What you are seeing is the constant pixel by pixel adjustment of the bias used to read the resistance.

Every time the camera captures a shutter frame (with ID 1) it determines what the bias on each pixel should be based on the value of the pixel in the shutter frame.  If it determines that the bias should change for a given pixel, that pixels values for subsequent frames will be different by several thousand.  I have observed pixels in the non-pro that toggled back & forth between the 6000 range & 9000 range EVERY shutter frame at a certain ambient temperature.  The pro does the same thing but the values are higher.  My guess is that they make this adjustment in order to keep the ADC output in the upper half of its operating range.  Regardless of the reason it is a pain because the change in bias affects the gain compensation that you use to get smooth images.  One level shift in that bias alters the gain compensation by about 5%

The effect is worse for you because you don't subtract the shutter frame from frame 3, so you don't get the advantage of the value shift in frame 1.  So you see a magnitude of temperature difference that corresponds to several thousand delta in pixel value.   I think you'd be better off using frame 1 and trying to compensate for the bias in the gain factors.  When I do my gain calibration I also save the current frame 1 to file & read that in when the program starts then with each frame 3 I check the values of the "current" frame 1 against the values of the stored fame 1 to see if they are greatly different.  I scale the values with the current gain correction factors before comparing and if the difference in the old vs new scaled frame 1 value is greater than 450 I apply the 5% correction to the gain correction factor.  With this threshold I catch many of the shifted bias pixels.  If the camera temperature is more than a few degrees different from what it was when I captured the reference frame, though, I still get quite a few "off' pixels.  I don't think the Seek app compensates for this at all, either.
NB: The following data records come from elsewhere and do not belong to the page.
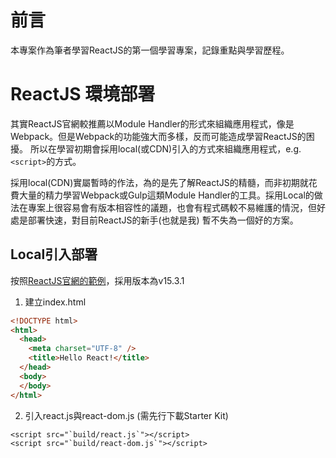 # 前言
本專案作為筆者學習ReactJS的第一個學習專案，記錄重點與學習歷程。

# ReactJS 環境部署
其實ReactJS官網較推薦以Module Handler的形式來組織應用程式，像是Webpack。但是Webpack的功能強大而多樣，反而可能造成學習ReactJS的困擾。
所以在學習初期會採用local(或CDN)引入的方式來組織應用程式，e.g. `<script>`的方式。

採用local(CDN)實屬暫時的作法，為的是先了解ReactJS的精髓，而非初期就花費大量的精力學習Webpack或Gulp這類Module Handler的工具。採用Local的做法在專案上很容易會有版本相容性的議題，也會有程式碼較不易維護的情況，但好處是部署快速，對目前ReactJS的新手(也就是我) 暫不失為一個好的方案。

## Local引入部署
按照[ReactJS官網的範例](https://facebook.github.io/react/index.html)，採用版本為v15.3.1

1. 建立index.html
```html
<!DOCTYPE html>
<html>
  <head>
    <meta charset="UTF-8" />
    <title>Hello React!</title>
  </head>
  <body>
  </body>
</html>
```

2. 引入react.js與react-dom.js (需先行下載Starter Kit)
```
<script src="`build/react.js`"></script>
<script src="`build/react-dom.js`"></script>
```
Ok, so is there any USB command that can be sent to stop the shutter's operation? I want to not depend on the shutter for calibration, and I don't really need the temperature calibration info for my purpose (just creating an LWIR image). I want to simply be able to capture a dark frame image using an object with no temperature gradient across it, and then subtract that from all future image frames. Once the camera warms up, the difference between the image frame's brightness and the dark frame should remain constant, so only one dark frame should be required. With my software's auto-levels feature it should be able to easily track the shifting brightness of the image, as the sensor's temperature changes, and once the sensor's temperature stops changing I can switch to manual levels mode, and set the levels sliders as needed for selecting the range of brightness that I want to examine. I don't need, and I don't want, the Seek Compact Pro to FORCE me to use its internal shutter.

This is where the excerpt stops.